Ursula Mason knows first-hand what meth can do to communities.
She used to use it and now has walked hundreds of kilometres to raise awareness about the drug.
“We’re trying to get that out of our communities. It’s destroying lives. It’s destroying friendships, relationships and families and it’s just destroying everything,” Mason said.
She’s part of a small group of people who walked from St. Theresa Point First Nation, 460 kilometres northeast of Winnipeg, to the city for the cause.
The group arrived in Winnipeg on Sunday and plans to walk to the Manitoba Legislature Tuesday morning before heading to Ottawa.
They want to convince the province and federal government to set up meth treatment centres in their northern Manitoba communities and post sniffer dogs at local airports without regular security to stop meth from getting into remote locations.
Mason said she used meth for 17 months.
She was able to get clean the hard way — going cold turkey — and says religion is what helped her get clean.

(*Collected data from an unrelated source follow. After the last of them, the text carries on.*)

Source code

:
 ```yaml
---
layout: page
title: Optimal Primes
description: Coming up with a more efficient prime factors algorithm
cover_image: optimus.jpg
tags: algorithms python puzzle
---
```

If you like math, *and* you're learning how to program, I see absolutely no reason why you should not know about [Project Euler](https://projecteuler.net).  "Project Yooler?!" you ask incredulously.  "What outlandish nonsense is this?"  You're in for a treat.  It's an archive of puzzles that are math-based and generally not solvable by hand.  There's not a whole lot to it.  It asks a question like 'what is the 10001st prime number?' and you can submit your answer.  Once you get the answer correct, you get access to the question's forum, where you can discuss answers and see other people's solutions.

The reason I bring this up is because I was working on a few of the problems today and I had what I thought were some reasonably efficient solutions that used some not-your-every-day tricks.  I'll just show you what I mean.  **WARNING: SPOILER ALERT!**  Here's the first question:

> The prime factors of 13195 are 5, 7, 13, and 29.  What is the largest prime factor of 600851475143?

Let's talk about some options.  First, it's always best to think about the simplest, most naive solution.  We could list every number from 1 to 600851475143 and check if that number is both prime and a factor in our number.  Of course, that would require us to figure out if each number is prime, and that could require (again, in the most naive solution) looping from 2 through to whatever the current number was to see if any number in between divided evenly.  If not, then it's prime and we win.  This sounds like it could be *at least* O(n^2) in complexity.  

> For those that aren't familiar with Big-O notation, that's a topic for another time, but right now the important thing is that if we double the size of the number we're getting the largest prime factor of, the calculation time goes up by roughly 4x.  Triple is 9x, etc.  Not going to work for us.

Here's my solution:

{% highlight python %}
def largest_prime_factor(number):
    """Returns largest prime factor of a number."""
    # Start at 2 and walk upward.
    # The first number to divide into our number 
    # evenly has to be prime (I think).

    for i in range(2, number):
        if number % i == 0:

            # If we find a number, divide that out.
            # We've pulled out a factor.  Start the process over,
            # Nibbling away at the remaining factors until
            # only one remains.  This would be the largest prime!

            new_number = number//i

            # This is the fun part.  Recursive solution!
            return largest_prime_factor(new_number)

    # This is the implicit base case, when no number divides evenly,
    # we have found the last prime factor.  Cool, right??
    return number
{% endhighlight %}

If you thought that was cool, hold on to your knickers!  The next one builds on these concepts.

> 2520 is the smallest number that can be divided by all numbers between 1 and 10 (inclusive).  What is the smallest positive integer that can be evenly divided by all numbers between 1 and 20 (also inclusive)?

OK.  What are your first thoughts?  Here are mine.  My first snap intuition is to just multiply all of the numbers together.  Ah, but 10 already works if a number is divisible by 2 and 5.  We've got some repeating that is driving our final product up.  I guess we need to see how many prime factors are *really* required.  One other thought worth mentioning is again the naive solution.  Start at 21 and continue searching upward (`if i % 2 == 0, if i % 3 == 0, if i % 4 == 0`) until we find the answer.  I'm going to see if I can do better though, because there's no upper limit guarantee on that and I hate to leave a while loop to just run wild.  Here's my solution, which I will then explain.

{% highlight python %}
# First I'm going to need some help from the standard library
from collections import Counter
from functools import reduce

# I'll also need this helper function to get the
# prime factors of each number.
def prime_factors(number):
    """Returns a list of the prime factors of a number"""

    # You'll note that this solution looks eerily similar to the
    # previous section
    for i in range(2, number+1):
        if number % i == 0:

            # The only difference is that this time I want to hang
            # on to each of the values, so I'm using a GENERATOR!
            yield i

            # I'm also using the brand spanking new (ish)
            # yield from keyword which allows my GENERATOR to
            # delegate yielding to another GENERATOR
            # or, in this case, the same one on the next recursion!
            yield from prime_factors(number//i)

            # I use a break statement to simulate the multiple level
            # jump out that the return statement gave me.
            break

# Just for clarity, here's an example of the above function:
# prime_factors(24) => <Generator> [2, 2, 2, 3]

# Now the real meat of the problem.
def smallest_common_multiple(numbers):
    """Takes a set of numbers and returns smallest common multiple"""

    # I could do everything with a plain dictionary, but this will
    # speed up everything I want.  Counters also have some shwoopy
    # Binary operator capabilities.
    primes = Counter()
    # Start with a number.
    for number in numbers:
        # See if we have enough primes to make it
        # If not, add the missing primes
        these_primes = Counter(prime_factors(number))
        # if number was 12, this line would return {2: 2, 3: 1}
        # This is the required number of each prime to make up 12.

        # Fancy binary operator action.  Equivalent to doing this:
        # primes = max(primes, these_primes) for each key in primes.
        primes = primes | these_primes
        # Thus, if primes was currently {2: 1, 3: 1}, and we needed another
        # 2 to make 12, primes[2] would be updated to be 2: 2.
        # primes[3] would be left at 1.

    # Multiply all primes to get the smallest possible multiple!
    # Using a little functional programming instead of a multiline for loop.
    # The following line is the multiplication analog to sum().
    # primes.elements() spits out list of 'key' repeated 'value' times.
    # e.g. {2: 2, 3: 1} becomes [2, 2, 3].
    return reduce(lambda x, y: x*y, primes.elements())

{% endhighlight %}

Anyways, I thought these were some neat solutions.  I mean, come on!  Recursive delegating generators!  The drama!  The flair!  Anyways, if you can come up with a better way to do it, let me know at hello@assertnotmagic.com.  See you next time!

“I thought I could never stop,” she said, while admitting she endangered the lives of her kids.
“When I was on it, I didn’t care about anything or anybody.”
Liberal MLA calls for action
Last week, Health Minister Kelvin Goertzen said he’d be willing to meet with the group once they arrived in Winnipeg.
He was speaking in response to a call for action from Manitoba Liberal MLA Judy Klassen, who represents the area including Island Lake.
During question period last week, Klassen echoed the group’s call for sniffer dogs at airports to screen flights into the communities
At the time, Klassen said many from Manitoba’s Island Lake communities, including St. Theresa Point, became hooked on meth in Winnipeg when wildfires forced them to evacuate to the city last summer.
Winnipeg: A city wide awake on crystal meth
Around 6,300 people were flown to Winnipeg and Brandon from the Island Lake First Nations of Wasagamack, St. Theresa Point and Garden Hill after wildfires broke out in the summer of 2017.